In Martinique, that means an end to dry season, and a quick transition into the wet season. Seeing as it's almost every day in the three weeks I've been here, I'm not quite sure what to expect. All I know is the sun stays out longer and hits harder these days, Martiniquan summer is well on its way.
Classes are well underway. Unfortunately, my schedule is still changing and changing back. It's incredibly difficult to pick courses here, and once you do you're lucky if your schedule stays the same. I'm now taking Karate for credit (awesome), French and French speaking negritude literature, as well as a few other different ones. Books are impossible to find and in high demand-- so that's tricky. Instead of trying to figure it out I'm just going to sit back, relax and use being foreign as an excuse. From what I've seen, being foreign doesn't buy you much mercy. From anyone. Students laugh and ridicule in class, teachers exploit any foreigners inability to communicate well. Not all experiences have been like that, but some have been pretty traumatic for us foreign kids. I've gotten over my problem with looking dumb, being ridiculed or exploited-- I'm foreign, my French is getting better, and you live on a tiny rock in the sea. The reason for the animosity is a complicated one....

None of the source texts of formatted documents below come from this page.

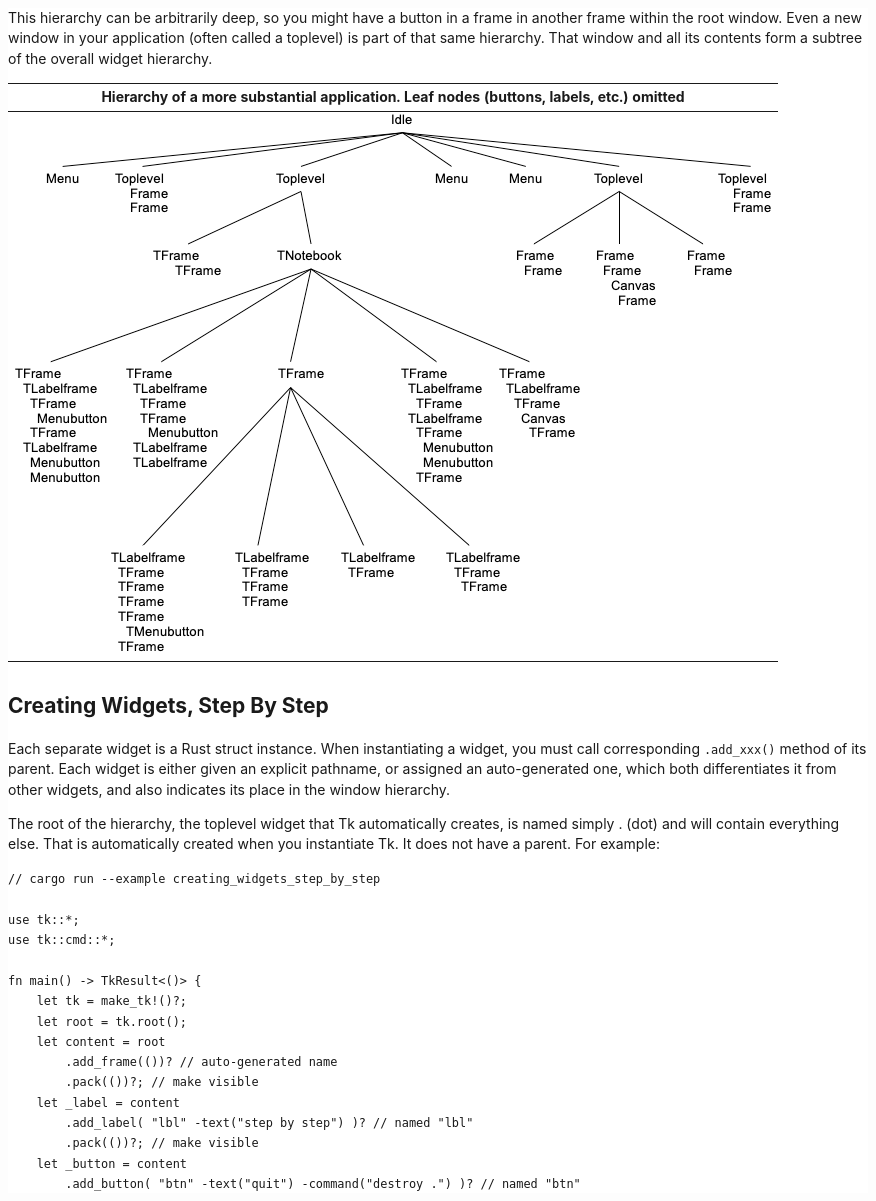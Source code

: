 This hierarchy can be arbitrarily deep, so you might have a button in a frame in
another frame within the root window. Even a new window in your application
(often called a toplevel) is part of that same hierarchy. That window and all
its contents form a subtree of the overall widget hierarchy.

| Hierarchy of a more substantial application. Leaf nodes (buttons, labels, etc.) omitted |
| :-------------------------------------------------------------------------------------: |
|                      ![deep hierarchy](./images/deephierarchy.png)                      |

## Creating Widgets, Step By Step

Each separate widget is a Rust struct instance. When instantiating a widget, you
must call corresponding `.add_xxx()` method of its parent. Each widget is either
given an explicit pathname, or assigned an auto-generated one, which both
differentiates it from other widgets, and also indicates its place in the window
hierarchy.

The root of the hierarchy, the toplevel widget that Tk automatically creates, is
named simply . (dot) and will contain everything else. That is automatically
created when you instantiate Tk. It does not have a parent. For example:

```rust,no_run
// cargo run --example creating_widgets_step_by_step

use tk::*;
use tk::cmd::*;

fn main() -> TkResult<()> {
    let tk = make_tk!()?;
    let root = tk.root();
    let content = root
        .add_frame(())? // auto-generated name
        .pack(())?; // make visible
    let _label = content
        .add_label( "lbl" -text("step by step") )? // named "lbl"
        .pack(())?; // make visible
    let _button = content
        .add_button( "btn" -text("quit") -command("destroy .") )? // named "btn"
```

| our friends who threw coconut nuts at the honkies |
Martinique is a bizarre, unstable place. It is the perfect example of how fundamentally fucked up colonization is/was. Basically, Martinique is still a colony. They work under French rule, go to school under French rule and suffer under French rule. This place is poor. The houses are shoddy, the places are unsafe. There buildings look run down, campus looks like an abandoned ghost town. As if, with proper care, it could be beautiful, but instead it's just forgotten. Everything is too expensive because it's imported from France. They use the Euro but the benefit is limited. Also, of the 400,000 Martiniquans who live here, 3,000 are white, direct descendants of the colonizers. They own everything, and never mix with their black countrymen. So, there is a racial segregation/prejudice, contempt for whites for being wealthy, contempt of France for owning them, love of France for keeping them and love of saying they are French. Most people are ambivalent in the we-are-we-aren't-French war. Others have radical extremes. This island is a tortured soul-- beautiful and interesting but the victim of a serious identity crisis and, inevitably, self destruction. And all the while I'm in class trying to understand exactly what they're saying, never mind why they feel so strongly.
Ugh, classes.
Monday is awful with class all day, but every day after that I finish at 1230 and am usually off to the beach. The last two days we've watched the sunset over at the beach and continued the night somewhere else with fellow foreigners and their friends. It's been a great routine so far. We have big plans-- buying a car between us, going to volcanoes, rowing, kayaking and things of the like. Weekends are big days for us.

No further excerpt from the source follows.